Sans blague ?! L'adolescent jeta son smartphone sur son matelas, changea rapidement d'habits, le reprit à la volée et se planta sur sa chaise de bureau.
« Moi, 9:01 : Quand ?
Tsundere, 9:01 : Le temps que tu émerges ? Je ne vais pas te déranger dès le réveil »
Tu me regardes par la fenêtre, ou quoi ?! Mais lorsqu'il rédigea une réponse, elle lui coupa l'herbe sous le pied : « Il n'y a pas mort d'homme, c'est juste mes parents, des nouvelles mesures, etc ». SMS n'attendant aucune réponse spéciale ; pire, Eigishi l'invitait à bien s'installer avant de pouvoir l'appeler. Comment devait-il prendre l'efficacité de cette phrase ? Eigishi-san rime avec logique et franchise, se rappela-t-il. Donc si elle dit que ce n'est pas si urgent, c'est vraiment le cas.
Pourtant, cette urgence, il la sentait mordiller ses nerfs à petit feu.
Il retourna dans sa chambre une petite demi-heure plus tard. Il le savait, au fond de lui : ça ne sentait pas bon. Qu'avait rapporté la police, quelles étaient les « mesures » prises par ses parents ?
— Allô, marmotta-t-elle d'un timbre fatigué.
— Tu n'as pas l'air plus en forme que moi, brocarda-t-il. « Attendre que j'émerge », c'est ça ?
— Chacun son rythme.
Les sourcils de Tsukishima se haussèrent à l'entente de son grognement. Il s'appuya sur le dossier de son fauteuil avec plus de calme. Sa main s'était légèrement crispée sur son portable ; elle se détendait désormais, peut-être car Eigishi ne semblait pas perturbée le moins du monde.
— Donc ?
— Tsukamura-san est derrière les barreaux.
Direct en détention – comment ça, y a pas mort d'homme ?!
— Du coup, je ne risque plus rien.
— Qu'est-ce qu'il a fait, exactement ?! C'est pas normal, de se faire enfermer aussi vite !
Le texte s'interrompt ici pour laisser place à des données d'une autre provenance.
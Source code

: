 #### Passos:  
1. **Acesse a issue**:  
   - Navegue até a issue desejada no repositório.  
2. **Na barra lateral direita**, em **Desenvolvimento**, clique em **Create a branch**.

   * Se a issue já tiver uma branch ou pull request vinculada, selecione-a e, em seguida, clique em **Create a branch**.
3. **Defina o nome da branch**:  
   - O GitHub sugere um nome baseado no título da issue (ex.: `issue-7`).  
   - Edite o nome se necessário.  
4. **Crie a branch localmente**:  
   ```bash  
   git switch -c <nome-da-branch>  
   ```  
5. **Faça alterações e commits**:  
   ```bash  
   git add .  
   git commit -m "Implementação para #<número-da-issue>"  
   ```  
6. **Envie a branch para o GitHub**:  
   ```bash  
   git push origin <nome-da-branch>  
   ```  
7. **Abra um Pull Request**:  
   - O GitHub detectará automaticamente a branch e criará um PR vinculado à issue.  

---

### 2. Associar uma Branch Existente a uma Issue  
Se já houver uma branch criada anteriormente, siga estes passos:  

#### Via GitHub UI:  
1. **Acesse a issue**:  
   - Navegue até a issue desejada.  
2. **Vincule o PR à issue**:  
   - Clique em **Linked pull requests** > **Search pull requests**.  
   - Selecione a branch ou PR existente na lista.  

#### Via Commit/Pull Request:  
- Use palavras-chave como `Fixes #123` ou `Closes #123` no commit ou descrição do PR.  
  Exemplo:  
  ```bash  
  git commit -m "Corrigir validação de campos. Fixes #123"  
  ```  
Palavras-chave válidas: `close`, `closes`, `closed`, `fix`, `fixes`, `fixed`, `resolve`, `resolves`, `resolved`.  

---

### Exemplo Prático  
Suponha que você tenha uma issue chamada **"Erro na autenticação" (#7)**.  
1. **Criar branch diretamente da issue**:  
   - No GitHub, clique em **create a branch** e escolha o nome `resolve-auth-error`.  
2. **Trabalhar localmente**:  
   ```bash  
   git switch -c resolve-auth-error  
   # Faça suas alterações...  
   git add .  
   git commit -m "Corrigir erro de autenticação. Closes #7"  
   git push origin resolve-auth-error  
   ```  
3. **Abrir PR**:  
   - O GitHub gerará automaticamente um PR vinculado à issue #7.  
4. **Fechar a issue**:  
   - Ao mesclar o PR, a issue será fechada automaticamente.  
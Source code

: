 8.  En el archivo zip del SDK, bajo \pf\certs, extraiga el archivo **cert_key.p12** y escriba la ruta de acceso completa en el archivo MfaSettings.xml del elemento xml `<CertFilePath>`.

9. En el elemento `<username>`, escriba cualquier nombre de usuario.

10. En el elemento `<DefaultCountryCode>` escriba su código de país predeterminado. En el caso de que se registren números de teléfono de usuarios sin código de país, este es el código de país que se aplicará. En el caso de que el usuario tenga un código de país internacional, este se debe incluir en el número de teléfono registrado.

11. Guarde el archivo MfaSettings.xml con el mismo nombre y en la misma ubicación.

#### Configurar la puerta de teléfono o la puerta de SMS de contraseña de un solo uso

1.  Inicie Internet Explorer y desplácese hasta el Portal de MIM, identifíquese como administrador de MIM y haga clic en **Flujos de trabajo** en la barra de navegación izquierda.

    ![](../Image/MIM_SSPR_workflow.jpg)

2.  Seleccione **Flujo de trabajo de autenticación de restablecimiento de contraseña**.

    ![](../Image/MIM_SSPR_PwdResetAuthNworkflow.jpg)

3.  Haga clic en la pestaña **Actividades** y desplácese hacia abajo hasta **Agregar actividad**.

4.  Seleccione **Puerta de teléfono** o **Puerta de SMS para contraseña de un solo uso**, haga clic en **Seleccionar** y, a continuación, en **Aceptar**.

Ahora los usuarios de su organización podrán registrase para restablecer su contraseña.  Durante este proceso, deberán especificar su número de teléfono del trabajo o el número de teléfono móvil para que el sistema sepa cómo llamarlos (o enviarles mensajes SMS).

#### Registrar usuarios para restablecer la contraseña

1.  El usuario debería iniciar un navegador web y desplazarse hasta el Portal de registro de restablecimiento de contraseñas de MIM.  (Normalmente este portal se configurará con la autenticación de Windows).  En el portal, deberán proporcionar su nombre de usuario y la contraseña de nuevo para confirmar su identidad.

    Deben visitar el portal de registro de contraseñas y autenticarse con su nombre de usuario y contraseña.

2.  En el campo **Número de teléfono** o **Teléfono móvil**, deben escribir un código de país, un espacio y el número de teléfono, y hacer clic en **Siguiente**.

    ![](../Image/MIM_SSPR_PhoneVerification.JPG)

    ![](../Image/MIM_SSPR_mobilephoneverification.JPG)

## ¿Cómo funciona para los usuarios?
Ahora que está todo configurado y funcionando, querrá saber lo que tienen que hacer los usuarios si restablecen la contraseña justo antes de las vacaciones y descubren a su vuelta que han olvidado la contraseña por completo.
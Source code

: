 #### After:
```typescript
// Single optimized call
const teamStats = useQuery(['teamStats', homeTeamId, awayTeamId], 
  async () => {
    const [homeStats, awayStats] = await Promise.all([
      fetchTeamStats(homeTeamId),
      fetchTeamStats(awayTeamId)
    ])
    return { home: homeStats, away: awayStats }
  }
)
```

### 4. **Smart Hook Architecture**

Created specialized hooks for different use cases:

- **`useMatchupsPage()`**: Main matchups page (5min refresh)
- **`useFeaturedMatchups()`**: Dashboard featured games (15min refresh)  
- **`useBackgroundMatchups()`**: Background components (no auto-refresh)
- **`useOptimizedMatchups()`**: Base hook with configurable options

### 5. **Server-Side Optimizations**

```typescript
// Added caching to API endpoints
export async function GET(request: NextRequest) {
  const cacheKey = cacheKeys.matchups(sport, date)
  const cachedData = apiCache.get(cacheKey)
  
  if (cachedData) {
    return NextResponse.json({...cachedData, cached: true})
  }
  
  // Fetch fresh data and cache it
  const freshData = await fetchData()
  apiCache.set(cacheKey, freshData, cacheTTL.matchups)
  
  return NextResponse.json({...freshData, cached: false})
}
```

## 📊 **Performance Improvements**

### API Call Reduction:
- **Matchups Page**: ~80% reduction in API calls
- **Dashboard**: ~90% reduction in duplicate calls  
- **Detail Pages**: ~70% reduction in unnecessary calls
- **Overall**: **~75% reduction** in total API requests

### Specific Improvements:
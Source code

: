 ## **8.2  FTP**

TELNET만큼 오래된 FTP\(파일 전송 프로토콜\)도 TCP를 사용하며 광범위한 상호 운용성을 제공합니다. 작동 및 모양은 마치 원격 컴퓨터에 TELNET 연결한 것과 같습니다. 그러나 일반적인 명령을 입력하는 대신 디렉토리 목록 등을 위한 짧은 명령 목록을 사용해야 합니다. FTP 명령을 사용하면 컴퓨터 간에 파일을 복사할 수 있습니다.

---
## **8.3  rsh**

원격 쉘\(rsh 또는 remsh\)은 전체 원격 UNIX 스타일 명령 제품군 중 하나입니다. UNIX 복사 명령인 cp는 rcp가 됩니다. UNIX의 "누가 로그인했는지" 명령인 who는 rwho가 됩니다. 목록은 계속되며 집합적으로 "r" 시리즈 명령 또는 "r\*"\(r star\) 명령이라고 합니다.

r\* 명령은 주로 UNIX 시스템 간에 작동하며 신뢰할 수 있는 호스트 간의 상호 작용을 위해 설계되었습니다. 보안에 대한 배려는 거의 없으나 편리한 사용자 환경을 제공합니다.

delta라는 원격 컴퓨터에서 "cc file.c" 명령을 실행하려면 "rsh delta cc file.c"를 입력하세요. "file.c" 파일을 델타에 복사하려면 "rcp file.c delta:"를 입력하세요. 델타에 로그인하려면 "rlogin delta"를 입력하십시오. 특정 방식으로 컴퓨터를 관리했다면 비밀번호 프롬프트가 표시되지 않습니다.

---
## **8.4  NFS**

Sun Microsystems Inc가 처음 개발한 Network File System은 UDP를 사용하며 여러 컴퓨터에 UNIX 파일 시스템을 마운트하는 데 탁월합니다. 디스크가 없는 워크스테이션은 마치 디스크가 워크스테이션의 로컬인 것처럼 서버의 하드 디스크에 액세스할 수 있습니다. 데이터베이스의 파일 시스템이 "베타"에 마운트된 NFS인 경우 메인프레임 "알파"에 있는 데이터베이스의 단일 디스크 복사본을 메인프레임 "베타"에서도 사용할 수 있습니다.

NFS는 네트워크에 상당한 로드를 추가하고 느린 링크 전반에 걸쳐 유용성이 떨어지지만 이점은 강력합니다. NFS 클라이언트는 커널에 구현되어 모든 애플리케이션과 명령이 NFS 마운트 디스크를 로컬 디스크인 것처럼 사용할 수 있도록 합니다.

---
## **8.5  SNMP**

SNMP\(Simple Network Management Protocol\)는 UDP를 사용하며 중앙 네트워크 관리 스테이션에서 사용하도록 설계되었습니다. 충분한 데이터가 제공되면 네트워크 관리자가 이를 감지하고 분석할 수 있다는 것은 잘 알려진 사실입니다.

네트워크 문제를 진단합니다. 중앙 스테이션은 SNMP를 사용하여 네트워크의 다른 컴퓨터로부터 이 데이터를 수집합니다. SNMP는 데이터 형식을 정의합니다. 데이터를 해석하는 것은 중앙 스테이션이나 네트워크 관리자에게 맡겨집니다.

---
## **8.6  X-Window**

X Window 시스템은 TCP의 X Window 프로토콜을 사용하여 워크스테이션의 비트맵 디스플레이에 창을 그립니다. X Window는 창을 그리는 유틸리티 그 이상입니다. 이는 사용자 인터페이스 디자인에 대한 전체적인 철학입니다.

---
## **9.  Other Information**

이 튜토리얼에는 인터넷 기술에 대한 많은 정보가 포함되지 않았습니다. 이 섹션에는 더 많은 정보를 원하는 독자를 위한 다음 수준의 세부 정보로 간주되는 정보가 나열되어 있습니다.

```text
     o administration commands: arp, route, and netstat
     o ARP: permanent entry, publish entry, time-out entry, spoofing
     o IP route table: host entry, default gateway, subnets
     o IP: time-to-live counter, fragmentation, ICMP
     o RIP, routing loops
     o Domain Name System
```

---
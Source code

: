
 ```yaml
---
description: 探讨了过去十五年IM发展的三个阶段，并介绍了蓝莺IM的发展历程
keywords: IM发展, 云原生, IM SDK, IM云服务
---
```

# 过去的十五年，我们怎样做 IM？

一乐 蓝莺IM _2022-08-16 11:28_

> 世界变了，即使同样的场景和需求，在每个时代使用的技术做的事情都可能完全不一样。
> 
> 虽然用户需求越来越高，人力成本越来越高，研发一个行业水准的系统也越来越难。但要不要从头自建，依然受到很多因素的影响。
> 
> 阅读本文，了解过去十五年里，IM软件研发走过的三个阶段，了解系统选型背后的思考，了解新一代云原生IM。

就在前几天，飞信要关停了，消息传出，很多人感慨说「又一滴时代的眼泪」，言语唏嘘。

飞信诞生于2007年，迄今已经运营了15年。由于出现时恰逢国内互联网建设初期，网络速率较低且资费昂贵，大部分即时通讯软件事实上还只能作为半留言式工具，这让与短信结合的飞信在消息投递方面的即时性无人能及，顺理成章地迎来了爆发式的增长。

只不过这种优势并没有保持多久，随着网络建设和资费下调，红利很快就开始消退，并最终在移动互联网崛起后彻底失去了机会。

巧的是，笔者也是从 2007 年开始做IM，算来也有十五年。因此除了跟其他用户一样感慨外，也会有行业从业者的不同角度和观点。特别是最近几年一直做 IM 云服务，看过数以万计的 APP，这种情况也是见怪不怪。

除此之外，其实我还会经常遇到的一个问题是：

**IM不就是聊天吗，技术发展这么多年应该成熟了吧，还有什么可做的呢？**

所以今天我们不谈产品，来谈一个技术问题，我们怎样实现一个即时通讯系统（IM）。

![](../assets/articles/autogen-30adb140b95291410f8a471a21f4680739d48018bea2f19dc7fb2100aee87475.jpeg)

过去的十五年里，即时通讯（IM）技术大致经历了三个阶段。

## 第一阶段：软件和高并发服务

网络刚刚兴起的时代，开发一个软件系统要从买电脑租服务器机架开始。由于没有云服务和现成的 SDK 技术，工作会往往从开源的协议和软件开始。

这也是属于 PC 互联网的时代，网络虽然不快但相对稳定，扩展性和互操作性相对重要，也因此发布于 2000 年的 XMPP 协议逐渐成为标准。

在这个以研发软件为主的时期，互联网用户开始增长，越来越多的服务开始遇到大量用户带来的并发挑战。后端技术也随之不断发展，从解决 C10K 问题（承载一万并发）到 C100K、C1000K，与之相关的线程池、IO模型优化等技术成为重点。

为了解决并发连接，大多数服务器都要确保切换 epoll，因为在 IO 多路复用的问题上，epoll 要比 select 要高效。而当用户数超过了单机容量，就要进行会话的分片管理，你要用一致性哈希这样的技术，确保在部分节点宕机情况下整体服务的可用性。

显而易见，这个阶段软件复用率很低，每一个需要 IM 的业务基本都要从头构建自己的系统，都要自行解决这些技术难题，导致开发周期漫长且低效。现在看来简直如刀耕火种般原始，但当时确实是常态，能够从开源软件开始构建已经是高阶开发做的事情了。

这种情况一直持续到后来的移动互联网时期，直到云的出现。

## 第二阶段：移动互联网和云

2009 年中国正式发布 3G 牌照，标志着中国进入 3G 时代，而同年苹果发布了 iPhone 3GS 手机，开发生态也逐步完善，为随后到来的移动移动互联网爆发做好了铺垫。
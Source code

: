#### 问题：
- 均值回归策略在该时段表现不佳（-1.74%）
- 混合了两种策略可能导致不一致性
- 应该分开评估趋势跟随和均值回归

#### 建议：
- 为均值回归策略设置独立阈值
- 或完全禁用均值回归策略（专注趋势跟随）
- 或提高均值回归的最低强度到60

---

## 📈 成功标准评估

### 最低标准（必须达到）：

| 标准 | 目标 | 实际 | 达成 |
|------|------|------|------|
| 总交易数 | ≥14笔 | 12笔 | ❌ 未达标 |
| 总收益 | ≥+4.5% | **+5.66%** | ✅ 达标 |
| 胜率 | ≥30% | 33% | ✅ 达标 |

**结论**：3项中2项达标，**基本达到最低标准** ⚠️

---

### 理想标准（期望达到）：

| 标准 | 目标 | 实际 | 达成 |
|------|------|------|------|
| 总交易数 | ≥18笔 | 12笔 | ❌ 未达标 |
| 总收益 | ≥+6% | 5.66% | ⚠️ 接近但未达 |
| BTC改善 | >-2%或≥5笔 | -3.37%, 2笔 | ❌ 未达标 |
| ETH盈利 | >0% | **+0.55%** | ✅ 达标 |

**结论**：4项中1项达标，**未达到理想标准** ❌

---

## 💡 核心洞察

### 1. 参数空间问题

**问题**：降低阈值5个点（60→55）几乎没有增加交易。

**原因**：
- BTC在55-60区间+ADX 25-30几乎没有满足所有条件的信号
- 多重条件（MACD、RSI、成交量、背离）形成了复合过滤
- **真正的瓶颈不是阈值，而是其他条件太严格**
— Mes parents sont restés flous, expliqua-t-elle. Ils ont dit qu'il avait « avoué les faits », c'est-à-dire avoir en effet voulu me kidnapper. Je suis vraiment dé...
— Ce n'est pas à toi de t'excuser, s'exaspéra-t-il, sous tension.
Rire nerveux, à l'autre bout du fil. Le lycéen en profita pour souffler en silence. Elle n'avait rien demandé, faire preuve d'irritation était immature. C'était elle, la victime. Elle n'avait jamais demandé de se faire menacer par un taré.
Cette scène était gravée dans sa mémoire : Tsukamura qui tentait de lui mettre un pain, Eigishi s'étant interposée, la jouxte verbale puis physique entre eux, l'arrivée du coach Ukai et des gendarmes. Mais maintenant, elle est en sécurité. Je vais pas m'emballer comme ça.
— Tes parents t'ont donnée d'autres détails ? demanda-t-il avec plus de sérénité.
— Mmh... J'ai dû leur poser des questions pour avoir d'autres infos. Tout d'abord, mon père a menti : il a dit que lui et ma mère ne savaient pas quelle peine Tsukamura allait avoir. Ensuite, il a affirmé que je n'allais plus jamais le recroiser : là, il disait la vérité.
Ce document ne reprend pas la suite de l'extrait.